## Exercise details:
Reproduce the records below exactly from their first line through the line containing "It can be hard", omitting all pictures.

[Plain-text document sources]
..............................

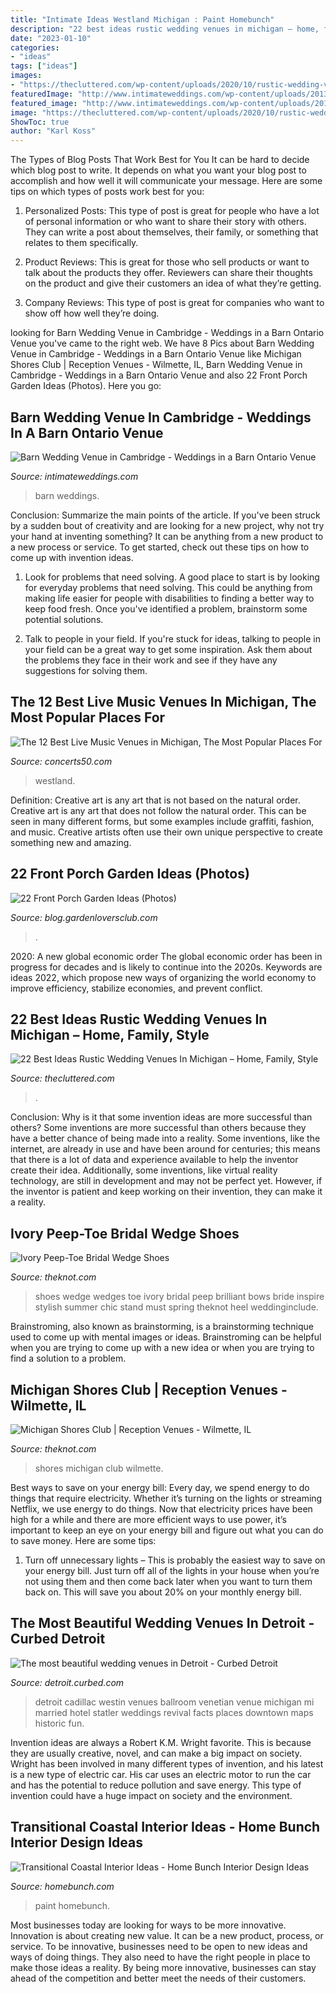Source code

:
 ```yaml
---
title: "Intimate Ideas Westland Michigan : Paint Homebunch"
description: "22 best ideas rustic wedding venues in michigan – home, family, style"
date: "2023-01-10"
categories:
- "ideas"
tags: ["ideas"]
images:
- "https://thecluttered.com/wp-content/uploads/2020/10/rustic-wedding-venues-in-michigan-inspirational-top-barn-wedding-venues-of-rustic-wedding-venues-in-michigan.jpg"
featuredImage: "http://www.intimateweddings.com/wp-content/uploads/2013/02/weddingsinabarn.jpg"
featured_image: "http://www.intimateweddings.com/wp-content/uploads/2013/02/weddingsinabarn.jpg"
image: "https://thecluttered.com/wp-content/uploads/2020/10/rustic-wedding-venues-in-michigan-inspirational-top-barn-wedding-venues-of-rustic-wedding-venues-in-michigan.jpg"
ShowToc: true
author: "Karl Koss"
---
```



The Types of Blog Posts That Work Best for You
It can be hard to decide which blog post to write.  It depends on what you want your blog post to accomplish and how well it will communicate your message. Here are some tips on which types of posts work best for you:
1. Personalized Posts: This type of post is great for people who have a lot of personal information or who want to share their story with others. They can write a post about themselves, their family, or something that relates to them specifically.

2. Product Reviews: This is great for those who sell products or want to talk about the products they offer. Reviewers can share their thoughts on the product and give their customers an idea of what they’re getting.

3. Company Reviews: This type of post is great for companies who want to show off how well they’re doing.

	

		
looking for Barn Wedding Venue in Cambridge - Weddings in a Barn Ontario Venue you've came to the right web. We have 8 Pics about Barn Wedding Venue in Cambridge - Weddings in a Barn Ontario Venue like Michigan Shores Club | Reception Venues - Wilmette, IL, Barn Wedding Venue in Cambridge - Weddings in a Barn Ontario Venue and also 22 Front Porch Garden Ideas (Photos). Here you go:
		
    
## Barn Wedding Venue In Cambridge - Weddings In A Barn Ontario Venue

<img loading=lazy src="http://www.intimateweddings.com/wp-content/uploads/2013/02/weddingsinabarn.jpg" onerror="this.onerror=null;this.src='https://tse1.mm.bing.net/th?id=OIP.PYh_COVAyQsULt0BvvHpIgHaHa&amp;pid=15.1';" alt="Barn Wedding Venue in Cambridge - Weddings in a Barn Ontario Venue">

_Source: intimateweddings.com_

>barn weddings. 

	

Conclusion: Summarize the main points of the article.
If you've been struck by a sudden bout of creativity and are looking for a new project, why not try your hand at inventing something? It can be anything from a new product to a new process or service. To get started, check out these tips on how to come up with invention ideas.
1. Look for problems that need solving. A good place to start is by looking for everyday problems that need solving. This could be anything from making life easier for people with disabilities to finding a better way to keep food fresh. Once you've identified a problem, brainstorm some potential solutions.

2. Talk to people in your field. If you're stuck for ideas, talking to people in your field can be a great way to get some inspiration. Ask them about the problems they face in their work and see if they have any suggestions for solving them.

    
## The 12 Best Live Music Venues In Michigan, The Most Popular Places For

<img loading=lazy src="https://live.staticflickr.com/65535/49266122337_578cbbbf8f_b.jpg" onerror="this.onerror=null;this.src='https://tse1.mm.bing.net/th?id=OIP.e0kaETNLvuU0rDdmawNIrQHaEK&amp;pid=15.1';" alt="The 12 Best Live Music Venues in Michigan, The Most Popular Places For">

_Source: concerts50.com_

>westland. 

	

Definition: Creative art is any art that is not based on the natural order.
Creative art is any art that does not follow the natural order. This can be seen in many different forms, but some examples include graffiti, fashion, and music. Creative artists often use their own unique perspective to create something new and amazing.

    
## 22 Front Porch Garden Ideas (Photos)

<img loading=lazy src="https://blog.gardenloversclub.com/wp-content/uploads/2015/10/front-porch-4.jpg" onerror="this.onerror=null;this.src='https://tse4.mm.bing.net/th?id=OIP.qRj_8J7F52KuI4qe7SyYZAHaE9&amp;pid=15.1';" alt="22 Front Porch Garden Ideas (Photos)">

_Source: blog.gardenloversclub.com_

>. 

	

2020: A new global economic order
The global economic order has been in progress for decades and is likely to continue into the 2020s. Keywords are ideas 2022, which propose new ways of organizing the world economy to improve efficiency, stabilize economies, and prevent conflict.

    
## 22 Best Ideas Rustic Wedding Venues In Michigan – Home, Family, Style

<img loading=lazy src="https://thecluttered.com/wp-content/uploads/2020/10/rustic-wedding-venues-in-michigan-inspirational-top-barn-wedding-venues-of-rustic-wedding-venues-in-michigan.jpg" onerror="this.onerror=null;this.src='https://tse3.mm.bing.net/th?id=OIP.m_0MeRw9VM_PUjQD7yJi8QHaE8&amp;pid=15.1';" alt="22 Best Ideas Rustic Wedding Venues In Michigan – Home, Family, Style">

_Source: thecluttered.com_

>. 

	

Conclusion: Why is it that some invention ideas are more successful than others?
Some inventions are more successful than others because they have a better chance of being made into a reality. Some inventions, like the internet, are already in use and have been around for centuries; this means that there is a lot of data and experience available to help the inventor create their idea. Additionally, some inventions, like virtual reality technology, are still in development and may not be perfect yet. However, if the inventor is patient and keep working on their invention, they can make it a reality.

    
## Ivory Peep-Toe Bridal Wedge Shoes

<img loading=lazy src="https://media-api.xogrp.com/images/1bec97aa-fb15-11e4-be0a-22000aa61a3e~rs_729.h" onerror="this.onerror=null;this.src='https://tse4.mm.bing.net/th?id=OIP.SFcO8SYM8Y4fF3jMD5ppxQHaLG&amp;pid=15.1';" alt="Ivory Peep-Toe Bridal Wedge Shoes">

_Source: theknot.com_

>shoes wedge wedges toe ivory bridal peep brilliant bows bride inspire stylish summer chic stand must spring theknot heel weddinginclude. 

	

Brainstroming, also known as brainstorming, is a brainstorming technique used to come up with mental images or ideas. Brainstroming can be helpful when you are trying to come up with a new idea or when you are trying to find a solution to a problem.

    
## Michigan Shores Club | Reception Venues - Wilmette, IL

<img loading=lazy src="https://media-api.xogrp.com/images/f58c9fd6-3acd-4835-bfbb-75aa1f3661ff~rs_720.480" onerror="this.onerror=null;this.src='https://tse2.mm.bing.net/th?id=OIP.mxqftHgQ-hgPaPJQpvoLFgHaE8&amp;pid=15.1';" alt="Michigan Shores Club | Reception Venues - Wilmette, IL">

_Source: theknot.com_

>shores michigan club wilmette. 

	

Best ways to save on your energy bill:
Every day, we spend energy to do things that require electricity. Whether it’s turning on the lights or streaming Netflix, we use energy to do things. Now that electricity prices have been high for a while and there are more efficient ways to use power, it’s important to keep an eye on your energy bill and figure out what you can do to save money. Here are some tips: 
1. Turn off unnecessary lights – This is probably the easiest way to save on your energy bill. Just turn off all of the lights in your house when you’re not using them and then come back later when you want to turn them back on. This will save you about 20% on your monthly energy bill. 

    
## The Most Beautiful Wedding Venues In Detroit - Curbed Detroit

<img loading=lazy src="https://cdn.vox-cdn.com/thumbor/NBF1aNnv0ucA7FlNwFZQmcUpU2w=/0x0:1500x1125/1200x900/filters:focal(0x0:1500x1125):no_upscale()/cdn.vox-cdn.com/uploads/chorus_image/image/62553629/14525019_10153796191081175_2051090538596154258_o.0.0.0.jpeg" onerror="this.onerror=null;this.src='https://tse1.mm.bing.net/th?id=OIP.1NVrapEgQE0pUXJtQT1legHaFj&amp;pid=15.1';" alt="The most beautiful wedding venues in Detroit - Curbed Detroit">

_Source: detroit.curbed.com_

>detroit cadillac westin venues ballroom venetian venue michigan mi married hotel statler weddings revival facts places downtown maps historic fun. 

	

Invention ideas are always a Robert K.M. Wright favorite. This is because they are usually creative, novel, and can make a big impact on society. Wright has been involved in many different types of invention, and his latest is a new type of electric car. His car uses an electric motor to run the car and has the potential to reduce pollution and save energy. This type of invention could have a huge impact on society and the environment.

    
## Transitional Coastal Interior Ideas - Home Bunch Interior Design Ideas

<img loading=lazy src="https://www.homebunch.com/wp-content/uploads/2016/04/12-5.jpg" onerror="this.onerror=null;this.src='https://tse4.mm.bing.net/th?id=OIP.mx3lyKVzIYuwRroHaqhobwHaLL&amp;pid=15.1';" alt="Transitional Coastal Interior Ideas - Home Bunch Interior Design Ideas">

_Source: homebunch.com_

>paint homebunch. 

	

Most businesses today are looking for ways to be more innovative. Innovation is about creating new value. It can be a new product, process, or service. To be innovative, businesses need to be open to new ideas and ways of doing things. They also need to have the right people in place to make those ideas a reality. By being more innovative, businesses can stay ahead of the competition and better meet the needs of their customers.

..............................

## Exercise solution:
Source code

:
 ```yaml
---
title: "Intimate Ideas Westland Michigan : Paint Homebunch"
description: "22 best ideas rustic wedding venues in michigan – home, family, style"
date: "2023-01-10"
categories:
- "ideas"
tags: ["ideas"]
images:
- "https://thecluttered.com/wp-content/uploads/2020/10/rustic-wedding-venues-in-michigan-inspirational-top-barn-wedding-venues-of-rustic-wedding-venues-in-michigan.jpg"
featuredImage: "http://www.intimateweddings.com/wp-content/uploads/2013/02/weddingsinabarn.jpg"
featured_image: "http://www.intimateweddings.com/wp-content/uploads/2013/02/weddingsinabarn.jpg"
image: "https://thecluttered.com/wp-content/uploads/2020/10/rustic-wedding-venues-in-michigan-inspirational-top-barn-wedding-venues-of-rustic-wedding-venues-in-michigan.jpg"
ShowToc: true
author: "Karl Koss"
---
```



The Types of Blog Posts That Work Best for You
It can be hard to decide which blog post to write.  It depends on what you want your blog post to accomplish and how well it will communicate your message. Here are some tips on which types of posts work best for you:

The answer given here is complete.